After reading this great blog post http://ruder.io/optimizing-gradient-descent/ and seeing fascinating new optimizer implementations in Fast.ai. I wanted to give it a chance and started implementing them with PyTorch from scratch. I used MNIST dataset to benchmark different optimizers. So far, I’ve finished SGD, SGD Momentum and Nesterov. But Nesterov doesn’t converge faster than SGD Momentum as expected. There might be an issue about my code but I couldn’t find anyhing. Hope that someone can help me out with this.
What a great idea - and thanks for sharing. I don’t particularly find nesterov faster, FYI; it depends on the dataset. One test of your code would be to try the pytorch optim implementation on your dataset with and without nesterov, and see if your performance is the same.
Also, I like your clear approach of showing a basic Dataset, and basic fully connected net. Really well done. Here’s a slight refactoring of your forward() BTW (untested):
def forward(self, x):
for lin in self.linears:
lin_x = lin(x)
x = F.relu(lin_x)
return F.log_softmax(lin_x)
(Also - I forgot to mention, in the code you showed me yesterday I think you forgot to include F.relu.)

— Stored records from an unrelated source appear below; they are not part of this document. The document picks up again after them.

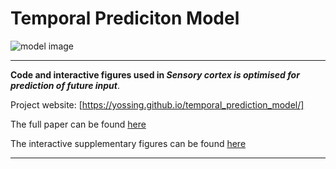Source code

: # Temporal Prediciton Model 

![model image][logo]

[logo]: (/figures/manuscript_figures/Figure1.png) "model image"

----

**Code and interactive figures used in *Sensory cortex is optimised for prediction of future input***.

Project website: [https://yossing.github.io/temporal_prediction_model/]

The full paper can be found [here](https://www.biorxiv.org/content/early/2017/11/24/224758)

The interactive supplementary figures can be found [here](https://yossing.github.io/temporal_prediction_model/Figures/interactive_supplementary_figures.html)

----

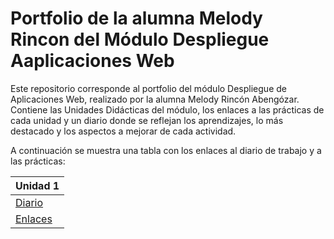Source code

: # Portfolio de la alumna Melody Rincon del Módulo Despliegue Aaplicaciones Web
Este repositorio corresponde al portfolio del módulo Despliegue de Aplicaciones Web, realizado por la alumna Melody Rincón Abengózar. Contiene las Unidades Didácticas del módulo, los enlaces a las prácticas de cada unidad y un diario donde se reflejan los aprendizajes, lo más destacado y los aspectos a mejorar de cada actividad.

A continuación se muestra una tabla con los enlaces al diario de trabajo y a las prácticas:

| Unidad 1                       |                                                                 
| -----------------------------  |
|[Diario](https://github.com/melrnc/Portfolio_MelodyRincon_DAW/blob/main/UD1%3A%20Github%20y%20MarkDown%20/diario_UD1.md)  |
|[Enlaces](https://github.com/melrnc/Portfolio_MelodyRincon_DAW/blob/main/UD1%3A%20Github%20y%20MarkDown%20/enlaces_UD1.md) |

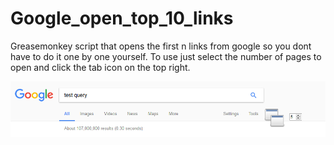 # Google_open_top_10_links
Greasemonkey script that opens the first n links from google so you dont have to do it one by one yourself.
To use just select the number of pages to open and click the tab icon on the top right.  

![Demo Img]( 	demo.png?raw=true "Demo Img")  
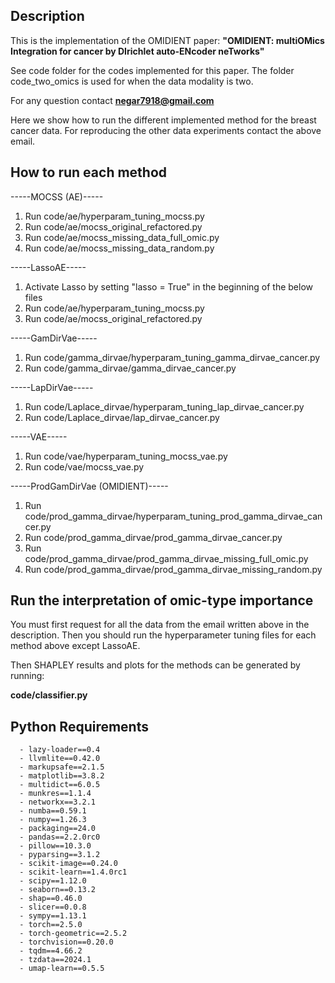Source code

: ## Description

This is the implementation of the OMIDIENT paper: **"OMIDIENT: multiOMics Integration for cancer by
DIrichlet auto-ENcoder neTworks"**

See code folder for the codes implemented for this paper. 
The folder code_two_omics is used for when the data modality is two.

For any question contact **negar7918@gmail.com**

Here we show how to run the different implemented method for the breast cancer data. 
For reproducing the other data experiments contact the above email.

## How to run each method

-----MOCSS (AE)-----
1. Run code/ae/hyperparam_tuning_mocss.py
2. Run code/ae/mocss_original_refactored.py
3. Run code/ae/mocss_missing_data_full_omic.py
4. Run code/ae/mocss_missing_data_random.py

-----LassoAE-----
1. Activate Lasso by setting "lasso = True" in the beginning of the below files
2. Run code/ae/hyperparam_tuning_mocss.py
2. Run code/ae/mocss_original_refactored.py

-----GamDirVae-----
1. Run code/gamma_dirvae/hyperparam_tuning_gamma_dirvae_cancer.py
2. Run code/gamma_dirvae/gamma_dirvae_cancer.py

-----LapDirVae-----
1. Run code/Laplace_dirvae/hyperparam_tuning_lap_dirvae_cancer.py
2. Run code/Laplace_dirvae/lap_dirvae_cancer.py

-----VAE-----
1. Run code/vae/hyperparam_tuning_mocss_vae.py
2. Run code/vae/mocss_vae.py

-----ProdGamDirVae (OMIDIENT)-----
1. Run code/prod_gamma_dirvae/hyperparam_tuning_prod_gamma_dirvae_cancer.py
2. Run code/prod_gamma_dirvae/prod_gamma_dirvae_cancer.py
3. Run code/prod_gamma_dirvae/prod_gamma_dirvae_missing_full_omic.py
4. Run code/prod_gamma_dirvae/prod_gamma_dirvae_missing_random.py

## Run the interpretation of omic-type importance

You must first request for all the data from the email written above in the description.
Then you should run the hyperparameter tuning files for each method above except LassoAE.

Then SHAPLEY results and plots for the methods can be generated by running:

**code/classifier.py**


## Python Requirements

      - lazy-loader==0.4
      - llvmlite==0.42.0
      - markupsafe==2.1.5
      - matplotlib==3.8.2
      - multidict==6.0.5
      - munkres==1.1.4
      - networkx==3.2.1
      - numba==0.59.1
      - numpy==1.26.3
      - packaging==24.0
      - pandas==2.2.0rc0
      - pillow==10.3.0
      - pyparsing==3.1.2
      - scikit-image==0.24.0
      - scikit-learn==1.4.0rc1
      - scipy==1.12.0
      - seaborn==0.13.2
      - shap==0.46.0
      - slicer==0.0.8
      - sympy==1.13.1
      - torch==2.5.0
      - torch-geometric==2.5.2
      - torchvision==0.20.0
      - tqdm==4.66.2
      - tzdata==2024.1
      - umap-learn==0.5.5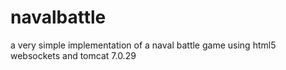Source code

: navalbattle
===========

a very simple implementation of a naval battle game using html5 websockets and tomcat 7.0.29
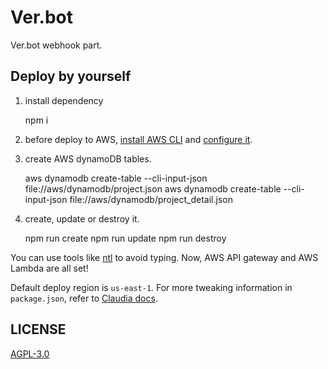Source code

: # Ver.bot
Ver.bot webhook part.

## Deploy by yourself
1. install dependency

    npm i

2. before deploy to AWS, [install AWS CLI][1] and [configure it][2].

3. create AWS dynamoDB tables.

    aws dynamodb create-table --cli-input-json file://aws/dynamodb/project.json
    aws dynamodb create-table --cli-input-json file://aws/dynamodb/project_detail.json

4. create, update or destroy it.

    npm run create
    npm run update
    npm run destroy

You can use tools like [ntl][3] to avoid typing.
Now, AWS API gateway and AWS Lambda are all set!

Default deploy region is `us-east-1`. For more tweaking information in `package.json`, refer to [Claudia docs][4].

## LICENSE
[AGPL-3.0](LICENSE)

[1]: http://docs.aws.amazon.com/cli/latest/userguide/installing.html
[2]:  http://docs.aws.amazon.com/cli/latest/userguide/cli-chap-getting-started.html
[3]: https://github.com/ruyadorno/ntl
[4]: https://github.com/claudiajs/claudia/tree/master/docs
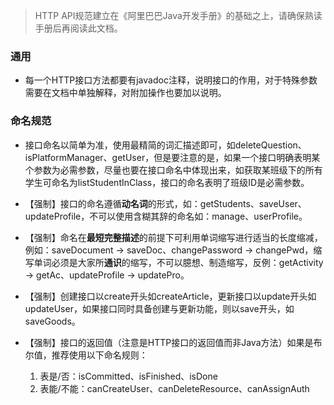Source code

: > HTTP API规范建立在《阿里巴巴Java开发手册》的基础之上，请确保熟读手册后再阅读此文档。

### 通用

- 每一个HTTP接口方法都要有javadoc注释，说明接口的作用，对于特殊参数需要在文档中单独解释，对附加操作也要加以说明。



###  命名规范
- 接口命名以简单为准，使用最精简的词汇描述即可，如deleteQuestion、isPlatformManager、getUser，但是要注意的是，如果一个接口明确表明某个参数为必需参数，尽量也要在接口命名中体现出来，如获取某班级下的所有学生可命名为listStudentInClass，接口的命名表明了班级ID是必需参数。

- 【强制】接口的命名遵循**动名词**的形式，如：getStudents、saveUser、updateProfile，不可以使用含糊其辞的命名如：manage、userProfile。

- 【强制】命名在**最短完整描述**的前提下可利用单词缩写进行适当的长度缩减，例如：saveDocument -> saveDoc、changePassword -> changePwd，缩写单词必须是大家所**通识**的缩写，不可以臆想、制造缩写，反例：getActivity -> getAc、updateProfile -> updatePro。

- 【强制】创建接口以create开头如createArticle，更新接口以update开头如updateUser，如果接口同时具备创建与更新功能，则以save开头，如saveGoods。

- 【强制】接口的返回值（注意是HTTP接口的返回值而非Java方法）如果是布尔值，推荐使用以下命名规则：
   1. 表是/否：isCommitted、isFinished、isDone
   2. 表能/不能：canCreateUser、canDeleteResource、canAssignAuth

Thanks for the feedback, I should definitely cross check my results with PyTorch. That way I can be sure, but I assumed a smarter ball to be always faster than a regular ball with momentum. Nevertheless, I shouldn’t be assuming as you’ve been telling us
For the second part, autoencoder project, I didn’t include any non-linearity since I read this in Kaggle discussion:
Question: Cool - thank you You mentioned you have used linear activation function - e.g. - just input and weight multiplication Did you use it for all (any specific reason?) or only for bottleneck layer?
And this layer activations - did you just concat them in one huge dataset as you mentioned of 1-10k dimension?
Michael: I recommend linear activation in the middle layer of bottleneck setup because relu truncate the values <0. Yes just concat to a long feature vector. Here for a deep stack DAE 221-1500-1500-1500-221 you get new dataset with 4500 features.
But definitely I can try both with and without activation as a step of ablation study. What would you say to that ?
It’s very interesting before normalizing data all Nesterov was behaving very awkward but after normalizing it seems to be right. It probably highly depends on the loss curve and what kind of function we are trying the optimize. I actually wouldn’t notice that I’ve forgotten to normalize my data if it wasn’t for Adagrad’s way of saying ‘Hey something is wrong with your setup’
Nevertheless, it’s also very cool to see how each optimizer has it’s own unique nature and how cumbersome it would have been to find good ways of optimizing our loss function if it wasn’t for the SOTA techniques we are readily using in Fast.ai. Again, appreciated
Note: I’ve updated the notebook in my github repo for those who would like to check out, recommend anyhing or just have a glimpse at it More will come after exams, need to study some TS and ML too…
Update: SGD, SGD Momentum, Nesterov, Adagrad, RMSProp, Adam, Adamax are all done and cross checked with PyTorch + Nadam (Currently not available in optim module). They seem solid, so you can check the implementations without any hesitation, thanks !
Hey Ravi that code is not intended to run but rather to show the algotihm. So you can ignore parts with ### Algorihtm header. NB raw was not visually good on github, so I left it as a code chunk.